┌──

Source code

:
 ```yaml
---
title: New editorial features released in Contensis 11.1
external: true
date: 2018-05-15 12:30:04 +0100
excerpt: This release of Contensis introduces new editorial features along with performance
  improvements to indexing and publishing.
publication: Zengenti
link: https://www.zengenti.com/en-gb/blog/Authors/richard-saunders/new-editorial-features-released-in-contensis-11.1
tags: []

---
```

└──

> _EXERCISE PROMPT_
Retype the material exactly.

> _EXERCISE ANSWER_
Source code

:
 ```yaml
---
title: New editorial features released in Contensis 11.1
external: true
date: 2018-05-15 12:30:04 +0100
excerpt: This release of Contensis introduces new editorial features along with performance
  improvements to indexing and publishing.
publication: Zengenti
link: https://www.zengenti.com/en-gb/blog/Authors/richard-saunders/new-editorial-features-released-in-contensis-11.1
tags: []

---
```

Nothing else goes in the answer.